**Provided data:**

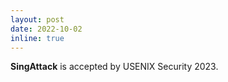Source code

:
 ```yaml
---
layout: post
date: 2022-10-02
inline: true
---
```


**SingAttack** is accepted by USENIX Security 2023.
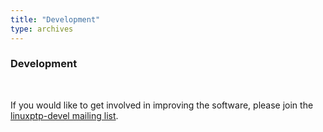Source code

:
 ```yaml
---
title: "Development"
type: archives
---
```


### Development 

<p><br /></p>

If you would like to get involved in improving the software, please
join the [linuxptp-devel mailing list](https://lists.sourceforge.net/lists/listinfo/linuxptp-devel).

**Your objective:** Without the pictures, retype each line of the records above exactly.

**Solution for this exercise:**
Source code

:
 ```yaml
---
layout: post
date: 2022-10-02
inline: true
---
```


**SingAttack** is accepted by USENIX Security 2023.
Source code

:
 ```yaml
---
title: "Development"
type: archives
---
```


### Development 

<p><br /></p>

If you would like to get involved in improving the software, please
join the [linuxptp-devel mailing list](https://lists.sourceforge.net/lists/listinfo/linuxptp-devel).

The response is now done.